Self-Appreciation Saturdays

SAS: Importance of Mental Health Check-Ins. (5/25/19)

self-appreciation saturday

Dear, guys – welcome back to Letters From Liz!

Being the last Saturday of May, I wanted to use this time to speak about the importance of this particular subject; it being because May is Mental Health Awareness Month.

Let’s ask this simple question: have you done a mental health check-in this month?

I ask because it’s something that I believe a lot of us glance over, and we seem to only “check-in” when things are already bad. I know in the past, I didn’t check in until things got really bad, and I honestly believe that a lot of my “dark places” could’ve been avoided if I checked in with myself a lot more frequently.

Mental health check-ins are important because they make you more self-aware of the behaviors you’re distributing and how you are handling the situations currently going on in your life. To even take a couple of minutes out of your day to reflect on the things that you felt or went through that particular day can be so helpful to keep yourself balanced and keep your mental health in a healthier place.

Some of the things we should ask ourselves when we do some mental health check-ins could be:

  • Did I do anything to relax my mind today? I know for those who are in school and those who work full-time jobs, it’s very easy to not give your mind a break, and in more serious cases, many of us could become burnt out, which could cause your mental health to become worse. During my grad school days, my mental health quickly worsened because I was allowing myself not to have those breaks in between assignments and final papers. Moving forward in life, whether that be doing job hunting our research for my next project, I am more aware of the signs that my mind and body are telling me that I need a break from what I’m working on. Also, I now know that it’s okay to take those breaks: work smarter, not harder. 
  • Why did that one thing ruin my day? Sometimes, I allow bad moments to ruin my day, and I’ve realized I never asked myself why did that one thing ruin my day? Was it a mood-related thing? Was it something that I let get to me? Was it something I could’ve handled when it happened? Reflecting back on the event that could’ve turned my day sour allows you to become more aware of your behaviors and reactions to that specific event. For example: A couple of weeks ago, I started one of my days on a good note, but as soon as I went to my therapy session and something that was discussed made me feel judged, I’ve allowed it to ruin my entire day. Coming out of that funk took longer than I would’ve liked, but I know that in the long run, I know to not allow my anxieties about people judging me to ruin my day. Of course, there are going to be other times where I may feel that way and tense up because of it, but I know to check-in and tell myself that it’s not to be taken personally and that I shouldn’t allow it to ruin my day.
  • How am I *really* feeling in this exact moment? Again, it’s so easy to allow the days just take you without being honest with yourself about how you may really be feeling. It’s easy to say “I’m fine, tomorrow’s another day” or “It’s just a bad day, tomorrow’s another day”. From experience, minimizing your feelings is never a good thing, and in some cases, you’ll minimize your feelings to point where the clear signs your mind and body are giving you to take care of yourself are going unnoticed. Sometimes, you have to be your own “is everything okay?”. Check-in and be honest with yourself; if you felt sadder than usual, take note of that. Say out loud that you aren’t okay because the more you speak these feelings out into the world (even if you are by yourself), the easier it gets to ask for help and admit that you aren’t doing okay.

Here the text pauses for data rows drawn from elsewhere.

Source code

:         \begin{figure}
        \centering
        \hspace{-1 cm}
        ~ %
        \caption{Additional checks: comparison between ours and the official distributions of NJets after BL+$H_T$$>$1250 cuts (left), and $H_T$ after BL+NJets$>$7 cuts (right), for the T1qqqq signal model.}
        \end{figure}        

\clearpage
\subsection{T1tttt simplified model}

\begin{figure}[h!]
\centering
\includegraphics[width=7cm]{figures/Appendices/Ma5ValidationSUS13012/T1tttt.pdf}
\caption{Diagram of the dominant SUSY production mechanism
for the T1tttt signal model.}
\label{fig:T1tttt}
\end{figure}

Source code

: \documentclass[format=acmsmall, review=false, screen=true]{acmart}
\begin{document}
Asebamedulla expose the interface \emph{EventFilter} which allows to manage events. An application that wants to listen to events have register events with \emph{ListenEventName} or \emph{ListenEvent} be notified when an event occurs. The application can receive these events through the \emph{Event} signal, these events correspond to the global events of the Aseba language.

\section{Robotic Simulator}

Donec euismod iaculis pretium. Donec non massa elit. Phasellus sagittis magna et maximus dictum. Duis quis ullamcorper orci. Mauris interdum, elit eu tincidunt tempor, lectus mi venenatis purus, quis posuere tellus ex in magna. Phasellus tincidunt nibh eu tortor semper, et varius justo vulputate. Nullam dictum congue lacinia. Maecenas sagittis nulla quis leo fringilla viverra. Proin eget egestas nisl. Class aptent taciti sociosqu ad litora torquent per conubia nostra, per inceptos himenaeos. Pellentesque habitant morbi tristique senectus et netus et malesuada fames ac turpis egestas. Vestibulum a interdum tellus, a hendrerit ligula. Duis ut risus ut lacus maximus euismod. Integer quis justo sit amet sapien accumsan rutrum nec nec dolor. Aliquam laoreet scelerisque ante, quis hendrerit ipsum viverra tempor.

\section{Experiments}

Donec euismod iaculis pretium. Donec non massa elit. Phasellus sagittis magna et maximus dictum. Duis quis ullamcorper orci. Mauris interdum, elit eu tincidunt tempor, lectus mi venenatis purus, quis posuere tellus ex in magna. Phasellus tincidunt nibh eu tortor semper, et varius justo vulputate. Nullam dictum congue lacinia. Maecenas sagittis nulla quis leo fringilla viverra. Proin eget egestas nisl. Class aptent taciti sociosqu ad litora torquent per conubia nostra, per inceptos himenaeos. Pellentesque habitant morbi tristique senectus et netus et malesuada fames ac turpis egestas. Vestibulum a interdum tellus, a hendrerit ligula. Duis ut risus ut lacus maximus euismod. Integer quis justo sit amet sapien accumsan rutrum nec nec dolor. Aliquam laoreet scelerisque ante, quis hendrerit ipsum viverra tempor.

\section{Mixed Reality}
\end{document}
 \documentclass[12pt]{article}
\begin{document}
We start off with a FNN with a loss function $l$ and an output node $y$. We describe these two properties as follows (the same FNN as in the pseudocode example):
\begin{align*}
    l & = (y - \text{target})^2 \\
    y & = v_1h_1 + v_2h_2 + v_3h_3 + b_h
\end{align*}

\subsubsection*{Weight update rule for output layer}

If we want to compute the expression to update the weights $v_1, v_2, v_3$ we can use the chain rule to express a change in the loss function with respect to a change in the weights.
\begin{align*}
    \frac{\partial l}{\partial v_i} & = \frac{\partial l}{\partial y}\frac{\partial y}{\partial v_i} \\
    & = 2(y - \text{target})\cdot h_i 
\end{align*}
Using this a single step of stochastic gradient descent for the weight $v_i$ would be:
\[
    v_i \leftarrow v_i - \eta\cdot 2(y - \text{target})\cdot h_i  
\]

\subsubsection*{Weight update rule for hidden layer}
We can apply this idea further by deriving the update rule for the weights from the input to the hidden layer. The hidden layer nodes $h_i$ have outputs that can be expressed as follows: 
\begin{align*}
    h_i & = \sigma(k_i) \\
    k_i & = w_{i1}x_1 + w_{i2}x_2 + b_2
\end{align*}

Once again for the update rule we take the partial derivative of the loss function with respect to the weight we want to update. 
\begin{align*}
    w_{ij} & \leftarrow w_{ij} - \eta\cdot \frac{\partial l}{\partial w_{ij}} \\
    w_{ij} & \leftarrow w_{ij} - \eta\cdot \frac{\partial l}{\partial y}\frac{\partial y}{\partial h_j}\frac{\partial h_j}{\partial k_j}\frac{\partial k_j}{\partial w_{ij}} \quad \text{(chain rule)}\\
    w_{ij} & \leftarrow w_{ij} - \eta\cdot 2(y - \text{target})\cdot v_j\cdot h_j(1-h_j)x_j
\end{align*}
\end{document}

Of course, there are so many other questions that you should be asking yourself, and they come from your own experiences and ways you are able to care for yourself. Maybe asking yourself if you read a chapter of your book (for fun) as your “self-care time”, or if you did something that was on your list of things you wanted to do in the last week or so. Still, it’s important that every once in a while you give yourself a mental health check-in, and yes, even do them on your friends and family!

Make sure to check in every once in a while!